His win by 30 meters over Eliud Kipchoge added to his 10,000 victory for the first double since Lasse Viren in Montreal 32 years ago.
And with Tirunesh Dibaba doing the same in the women's distance races, it was the first long-distance sweep for one nation.
World champion Bernard Lagat of the United States was flat again. Seeking to repeat the 1,500-5,000 double of last year's world championships, he failed twice, finishing only ninth to end a disappointing Olympics.
Kenya extended its middle-distance domination with a golden double from Wilfred Bungei in the men's 800 and Langat in the women's 1,500.
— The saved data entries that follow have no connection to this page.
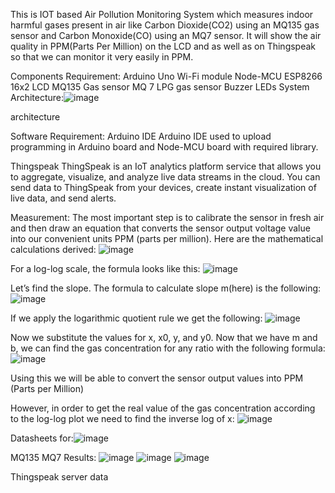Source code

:  This is IOT based Air Pollution Monitoring System which measures indoor harmful gases present in air like Carbon Dioxide(CO2) using an MQ135 gas sensor and Carbon Monoxide(CO) using an MQ7 sensor. It will show the air quality in PPM(Parts Per Million) on the LCD and as well as on Thingspeak so that we can monitor it very easily in PPM.

Components Requirement:
Arduino Uno
Wi-Fi module Node-MCU ESP8266
16x2 LCD
MQ135 Gas sensor
MQ 7 LPG gas sensor
Buzzer
LEDs
System Architecture:![image](https://github.com/jayavanthsaggurthi/Air-poluution-System/assets/116862373/1dd6ed36-f73f-4e0e-9a4f-2e8775d7ef6f)

architecture

Software Requirement:
Arduino IDE
Arduino IDE used to upload programming in Arduino board and Node-MCU board with required library.

Thingspeak
ThingSpeak is an IoT analytics platform service that allows you to aggregate, visualize, and analyze live data streams in the cloud. You can send data to ThingSpeak from your devices, create instant visualization of live data, and send alerts.

Measurement:
The most important step is to calibrate the sensor in fresh air and then draw an equation that converts the sensor output voltage value into our convenient units PPM (parts per million). Here are the mathematical calculations derived:
![image](https://github.com/jayavanthsaggurthi/Air-poluution-System/assets/116862373/47665939-7778-4b80-a1fa-42181e89cf38)



For a log-log scale, the formula looks like this:
![image](https://github.com/jayavanthsaggurthi/Air-poluution-System/assets/116862373/57c94467-d63c-4c50-ac96-cd672386dca6)



Let’s find the slope. The formula to calculate slope m(here) is the following:
![image](https://github.com/jayavanthsaggurthi/Air-poluution-System/assets/116862373/34c8da27-4e7d-42fd-b28d-40e361a47108)



If we apply the logarithmic quotient rule we get the following:
![image](https://github.com/jayavanthsaggurthi/Air-poluution-System/assets/116862373/30a7fc5a-4f39-422b-9006-219fc48c1fa5)



Now we substitute the values for x, x0, y, and y0. Now that we have m and b, we can find the gas concentration for any ratio with the following formula:
![image](https://github.com/jayavanthsaggurthi/Air-poluution-System/assets/116862373/5bb8898f-b5d4-448a-984d-8559c460a289)



Using this we will be able to convert the sensor output values into PPM (Parts per Million)

However, in order to get the real value of the gas concentration according to the log-log plot we need to find the inverse log of x:
![image](https://github.com/jayavanthsaggurthi/Air-poluution-System/assets/116862373/6df59556-0b7b-4a0f-87b9-5d8c84ad5560)



Datasheets for:![image](https://github.com/jayavanthsaggurthi/Air-poluution-System/assets/116862373/cfd17419-4ecc-4973-a33e-520ddfdf1eb9)


MQ135
MQ7
Results:
 ![image](https://github.com/jayavanthsaggurthi/Air-poluution-System/assets/116862373/13bae5d7-3958-46e8-84d3-eeb8d098e258)
![image](https://github.com/jayavanthsaggurthi/Air-poluution-System/assets/116862373/1d157616-e5bb-4fd6-a84a-76c893f0ea12)
![image](https://github.com/jayavanthsaggurthi/Air-poluution-System/assets/116862373/3d90f95a-5bc0-48a3-a1a6-d5f604d33ecf)

Thingspeak server data



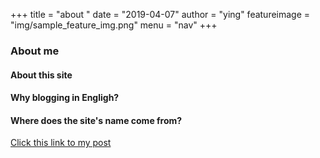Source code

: +++
title = "about  "
date = "2019-04-07"
author = "ying"
featureimage = "img/sample_feature_img.png"
menu = "nav"
+++
### About me






#### About this site
#### Why blogging in Engligh?


#### Where does the site's name come from?
[Click this link to my post](http://www.ying-ish.com/post/about-swimming-alone/)
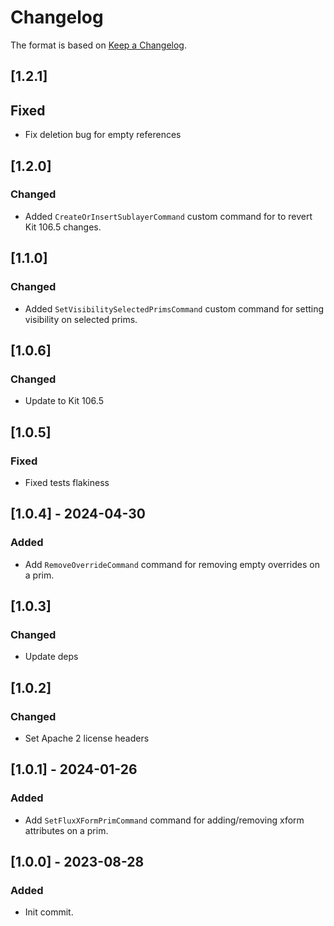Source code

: # Changelog

The format is based on [Keep a Changelog](https://keepachangelog.com/en/1.0.0/).

## [1.2.1]
## Fixed
- Fix deletion bug for empty references

## [1.2.0]
### Changed
- Added `CreateOrInsertSublayerCommand` custom command for to revert Kit 106.5 changes.

## [1.1.0]
### Changed
- Added `SetVisibilitySelectedPrimsCommand` custom command for setting visibility on selected prims.

## [1.0.6]
### Changed
- Update to Kit 106.5

## [1.0.5]
### Fixed
- Fixed tests flakiness

## [1.0.4] - 2024-04-30
### Added
- Add `RemoveOverrideCommand` command for removing empty overrides on a prim.

## [1.0.3]
### Changed
- Update deps

## [1.0.2]
### Changed
- Set Apache 2 license headers

## [1.0.1] - 2024-01-26
### Added
- Add `SetFluxXFormPrimCommand` command for adding/removing xform attributes on a prim.

## [1.0.0] - 2023-08-28
### Added
- Init commit.
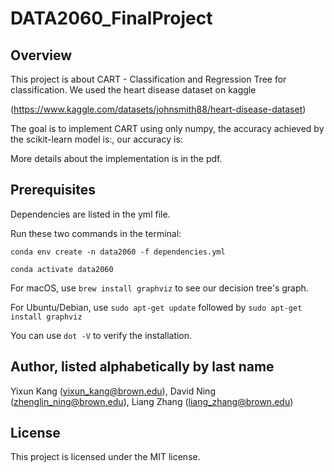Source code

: # DATA2060_FinalProject

## Overview

This project is about CART - Classification and Regression Tree for classification. We used the heart disease dataset on kaggle

(https://www.kaggle.com/datasets/johnsmith88/heart-disease-dataset)

The goal is to implement CART using only numpy, the accuracy achieved by the scikit-learn model is:, our accuracy is:

More details about the implementation is in the pdf.

## Prerequisites

Dependencies are listed in the yml file. 

Run these two commands in the terminal:

`conda env create -n data2060 -f dependencies.yml`

`conda activate data2060`

For macOS, use `brew install graphviz` to see our decision tree's graph. 

For Ubuntu/Debian, use `sudo apt-get update` followed by `sudo apt-get install graphviz`

You can use `dot -V` to verify the installation.

## Author, listed alphabetically by last name

Yixun Kang (yixun_kang@brown.edu), David Ning (zhenglin_ning@brown.edu), Liang Zhang (liang_zhang@brown.edu)

## License

This project is licensed under the MIT license.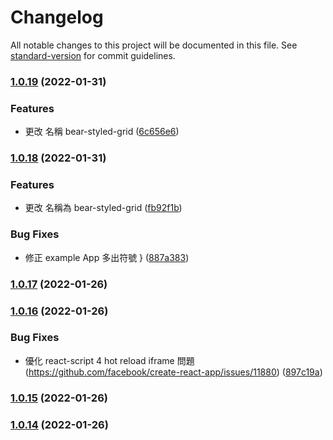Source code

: # Changelog

All notable changes to this project will be documented in this file. See [standard-version](https://github.com/conventional-changelog/standard-version) for commit guidelines.

### [1.0.19](https://github.com/imagine10255/bear-styled-grid/compare/v1.0.18...v1.0.19) (2022-01-31)


### Features

* 更改 名稱 bear-styled-grid ([6c656e6](https://github.com/imagine10255/bear-styled-grid/commit/6c656e63dd99f7a78dbdb44be045db2c172f206c))

### [1.0.18](https://github.com/imagine10255/bear-styled-grid/compare/v1.0.17...v1.0.18) (2022-01-31)


### Features

* 更改 名稱為 bear-styled-grid ([fb92f1b](https://github.com/imagine10255/bear-styled-grid/commit/fb92f1b7f516aee8538c849772f079f7a96b948f))


### Bug Fixes

* 修正 example App 多出符號 } ([887a383](https://github.com/imagine10255/bear-styled-grid/commit/887a3834d36ff9ff53b2c153d11fee7f3757e97f))

### [1.0.17](https://github.com/imagine10255/bear-styled-grid/compare/v1.0.16...v1.0.17) (2022-01-26)

### [1.0.16](https://github.com/imagine10255/bear-styled-grid/compare/v1.0.15...v1.0.16) (2022-01-26)


### Bug Fixes

* 優化 react-script 4 hot reload iframe 問題 (https://github.com/facebook/create-react-app/issues/11880) ([897c19a](https://github.com/imagine10255/bear-styled-grid/commit/897c19a8d386e8bf67f1d9eef464ede33ca9f006))

### [1.0.15](https://github.com/imagine10255/bear-styled-grid/compare/v1.0.14...v1.0.15) (2022-01-26)

### [1.0.14](https://github.com/imagine10255/bear-styled-grid/compare/v1.0.13...v1.0.14) (2022-01-26)
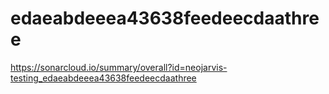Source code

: # edaeabdeeea43638feedeecdaathree
https://sonarcloud.io/summary/overall?id=neojarvis-testing_edaeabdeeea43638feedeecdaathree
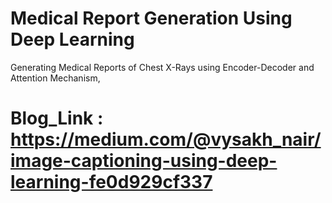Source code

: # Medical Report Generation Using Deep Learning
Generating Medical Reports of Chest X-Rays using Encoder-Decoder and Attention Mechanism, 
# Blog_Link : https://medium.com/@vysakh_nair/image-captioning-using-deep-learning-fe0d929cf337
Despite civil unrest and riots which killed hundreds and disrupted Kenya's preparations, the east African nation had a great games which already yielded four golds and 13 medals overall.
It all but assured Kenya of African domination. Ethiopia also had four gold but trailed badly in the overall standings with six.
Also Saturday, Felix Diaz won the first gold medal in Olympic boxing for the Dominican Republic with a 12-4 battering of defending champion Manus Boonjumnong of Thailand.
In a brawling four rounds, Diaz continuously beat the Thai to the punch, scoring heavily with rights to the head and a series of body blows. Diaz pulled away in the third round and Boonjumnong never rallied.
The bronze medals went to Roniel Iglesias of Cuba, and Alexis Vastine of France.